Notes for Wednesday, May 2 (to prepare you for May the Fourth)
- Many visual presentations include models -- lines or clusterings or some other visual element that is derived from data and summarizes data but is not itself given in the data file. Lines can be very powerful. They draw your eye to trends that might not be visible easily from a noisy scatter plot.
- But how do we know that these are meaningful? Often we hear about "p values" or "t tests", but in my experience even students who have studied these concepts have difficulty describing what they mean or why they are important. In this example we'll see that the p-value for a linear regression slope gives almost exactly the same result as a simple computational procedure.
- A simple x/y linear model argues that knowing the x value for an observation should tell you something about the y value for that observation. If that's true, we can estimate the strength of that relationship by calculating the slope of the linear regression between x and y from all the x,y pairs in the data set. The problem is, if it's not true, we can still calculate a slope, and with finite, noisy data, it's very unlikely that the slope will be exactly zero.
- What we can do is a "permutation test" that simulates what a similar dataset would look like if there were no relationship between x and y. We keep all the same x's and the same y's, but shuffle the pairs of values. Doing this repeatedly and recording the linear regression line we get each time gives us a visual representation of what slopes we might expect for a data set with the same x and y values but no relationship.
- If the red permuted linear model lines cover up the original blue model line, then the original model falls with the range that we would expect to see by random chance, given the variability of the dataset. The result may still be interesting, and even statistically significant, but it is less convincing. If the original model sits far outside the range of the replicated lines, the result is statistically significant.

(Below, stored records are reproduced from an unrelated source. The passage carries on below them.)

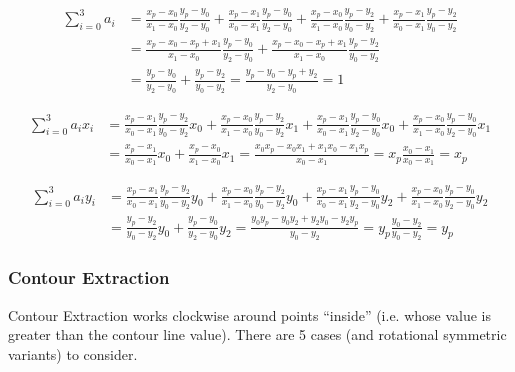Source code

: \documentclass[a4paper,10pt,pdftex]{article}
\begin{document}
\begin{equation}
  \begin{split}
    \sum_{i=0}^{3}a_i &= \frac{x_p-x_0}{x_1-x_0}\frac{y_p-y_0}{y_2-y_0}+
    \frac{x_p-x_1}{x_0-x_1}\frac{y_p-y_0}{y_2-y_0} +
    \frac{x_p-x_0}{x_1-x_0}\frac{y_p-y_2}{y_0-y_2} +
    \frac{x_p-x_1}{x_0-x_1}\frac{y_p-y_2}{y_0-y_2} \\
    &= \frac{x_p-x_0-x_p+x_1}{x_1-x_0}\frac{y_p-y_0}{y_2-y_0}+
    \frac{x_p-x_0-x_p+x_1}{x_1-x_0}\frac{y_p-y_2}{y_0-y_2} \\
    &= \frac{y_p-y_0}{y_2-y_0}+\frac{y_p-y_2}{y_0-y_2}
    = \frac{y_p-y_0-y_p+y_2}{y_2-y_0} = 1
  \end{split}
\end{equation}

\begin{equation}
  \begin{split}
    \sum_{i=0}^{3}a_ix_i &= \frac{x_p-x_1}{x_0-x_1}\frac{y_p-y_2}{y_0-y_2}x_0+
    \frac{x_p-x_0}{x_1-x_0}\frac{y_p-y_2}{y_0-y_2}x_1+
    \frac{x_p-x_1}{x_0-x_1}\frac{y_p-y_0}{y_2-y_0}x_0+
    \frac{x_p-x_0}{x_1-x_0}\frac{y_p-y_0}{y_2-y_0}x_1 \\
    &= \frac{x_p-x_1}{x_0-x_1}x_0+\frac{x_p-x_0}{x_1-x_0}x_1
    = \frac{x_0x_p-x_0x_1+x_1x_0-x_1x_p}{x_0-x_1}
    = x_p\frac{x_0-x_1}{x_0-x_1} = x_p
  \end{split}
\end{equation}

\begin{equation}
  \begin{split}
    \sum_{i=0}^{3}a_iy_i &= \frac{x_p-x_1}{x_0-x_1}\frac{y_p-y_2}{y_0-y_2}y_0+
    \frac{x_p-x_0}{x_1-x_0}\frac{y_p-y_2}{y_0-y_2}y_0 +
    \frac{x_p-x_1}{x_0-x_1}\frac{y_p-y_0}{y_2-y_0}y_2 +
    \frac{x_p-x_0}{x_1-x_0}\frac{y_p-y_0}{y_2-y_0}y_2 \\
    &= \frac{y_p-y_2}{y_0-y_2}y_0+\frac{y_p-y_0}{y_2-y_0}y_2
    = \frac{y_0y_p-y_0y_2+y_2y_0-y_2y_p}{y_0-y_2}
    = y_p\frac{y_0-y_2}{y_0-y_2} = y_p
  \end{split}
\end{equation}

\subsubsection{Contour Extraction}

Contour Extraction works clockwise around points ``inside'' (i.e. whose value is greater than the contour line value). There are 5 cases (and rotational symmetric variants) to consider.
\end{document}
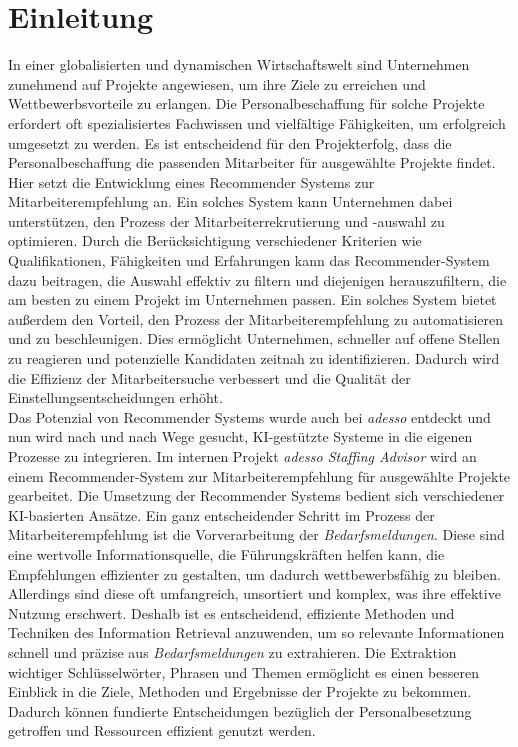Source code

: \chapter{Einleitung}
\label{chap:einleitung}
In einer globalisierten und dynamischen Wirtschaftswelt sind Unternehmen zunehmend auf Projekte angewiesen, um ihre Ziele zu erreichen und Wettbewerbsvorteile zu erlangen. Die Personalbeschaffung für solche Projekte erfordert oft spezialisiertes Fachwissen und vielfältige Fähigkeiten, um erfolgreich umgesetzt zu werden. Es ist entscheidend für den Projekterfolg, dass die Personalbeschaffung die passenden Mitarbeiter für ausgewählte Projekte findet. Hier setzt die Entwicklung eines Recommender Systems zur Mitarbeiterempfehlung an. Ein solches System kann Unternehmen dabei unterstützen, den Prozess der Mitarbeiterrekrutierung und -auswahl zu optimieren. Durch die Berücksichtigung verschiedener Kriterien wie Qualifikationen, Fähigkeiten und Erfahrungen kann das Recommender-System dazu beitragen, die Auswahl effektiv zu filtern und diejenigen herauszufiltern, die am besten zu einem Projekt im Unternehmen passen. Ein solches System bietet außerdem den Vorteil, den Prozess der Mitarbeiterempfehlung zu automatisieren und zu beschleunigen. Dies ermöglicht Unternehmen, schneller auf offene Stellen zu reagieren und potenzielle Kandidaten zeitnah zu identifizieren. Dadurch wird die Effizienz der Mitarbeitersuche verbessert und die Qualität der Einstellungsentscheidungen erhöht.\\

Das Potenzial von Recommender Systems wurde auch bei \emph{adesso} entdeckt und nun wird nach und nach Wege gesucht, KI-gestützte Systeme in die eigenen Prozesse zu integrieren. Im internen Projekt \emph{adesso Staffing Advisor} wird an einem Recommender-System zur Mitarbeiterempfehlung für ausgewählte Projekte gearbeitet. Die Umsetzung der Recommender Systems bedient sich verschiedener KI-basierten Ansätze. Ein ganz entscheidender Schritt im Prozess der Mitarbeiterempfehlung ist die Vorverarbeitung der \emph{Bedarfsmeldungen}. Diese sind eine wertvolle Informationsquelle, die Führungskräften helfen kann, die Empfehlungen effizienter zu gestalten, um dadurch wettbewerbsfähig zu bleiben. Allerdings sind diese oft umfangreich, unsortiert und komplex, was ihre effektive Nutzung erschwert. Deshalb ist es entscheidend, effiziente Methoden und Techniken des Information Retrieval anzuwenden, um so relevante Informationen schnell und präzise aus \emph{Bedarfsmeldungen} zu extrahieren. Die Extraktion wichtiger Schlüsselwörter, Phrasen und Themen ermöglicht es einen besseren Einblick in die Ziele, Methoden und Ergebnisse der Projekte zu bekommen. Dadurch können fundierte Entscheidungen bezüglich der Personalbesetzung getroffen und Ressourcen effizient genutzt werden.\\
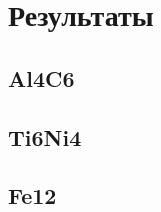 \chapter{Результаты}\label{ch:results}

\section{Al4C6}\label{sec:results/al4c6}

\section{Ti6Ni4}\label{sec:results/ti6ni4}

\section{Fe12}\label{sec:results/fe12}

\FloatBarrier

- This brings us back to p-values. The function at the bottom of the page calculates the p-value for a given dataset, in a way that would take several weeks of grad-level math statistics to explain. But as you add more and more permutations of the data, the proportion of slopes that are steeper (up OR down) than the original model's slope should converge to something very close to the p-value.
- Try different numbers of samples, change the true slope, and add more or less noise. How does the p-value and the appearance of the permutation tests change?